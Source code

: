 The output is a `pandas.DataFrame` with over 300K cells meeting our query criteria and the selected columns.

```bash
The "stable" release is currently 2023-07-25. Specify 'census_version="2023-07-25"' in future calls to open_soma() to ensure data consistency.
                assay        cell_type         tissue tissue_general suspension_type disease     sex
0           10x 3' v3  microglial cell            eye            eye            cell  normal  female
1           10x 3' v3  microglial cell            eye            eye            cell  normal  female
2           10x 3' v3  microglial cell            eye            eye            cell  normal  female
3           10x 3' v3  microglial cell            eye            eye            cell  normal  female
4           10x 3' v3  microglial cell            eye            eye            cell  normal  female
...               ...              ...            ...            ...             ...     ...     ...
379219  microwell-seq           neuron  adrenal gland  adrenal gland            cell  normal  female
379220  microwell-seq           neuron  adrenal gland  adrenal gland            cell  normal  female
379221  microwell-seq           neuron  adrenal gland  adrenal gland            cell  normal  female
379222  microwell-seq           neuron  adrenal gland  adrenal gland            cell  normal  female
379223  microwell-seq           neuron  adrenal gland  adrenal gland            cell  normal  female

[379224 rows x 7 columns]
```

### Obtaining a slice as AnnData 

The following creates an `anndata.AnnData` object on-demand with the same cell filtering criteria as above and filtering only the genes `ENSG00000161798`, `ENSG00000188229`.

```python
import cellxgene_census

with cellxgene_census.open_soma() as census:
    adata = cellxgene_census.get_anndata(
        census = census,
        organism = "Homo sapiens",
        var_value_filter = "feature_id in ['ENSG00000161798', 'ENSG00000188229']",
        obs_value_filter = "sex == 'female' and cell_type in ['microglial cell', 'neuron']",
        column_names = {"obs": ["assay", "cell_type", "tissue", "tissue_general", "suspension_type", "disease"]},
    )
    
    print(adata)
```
____
(Activity)
Search term "disease": return each line of the data that contains it.

(Solved problem)
                assay        cell_type         tissue tissue_general suspension_type disease     sex
        column_names = {"obs": ["assay", "cell_type", "tissue", "tissue_general", "suspension_type", "disease"]},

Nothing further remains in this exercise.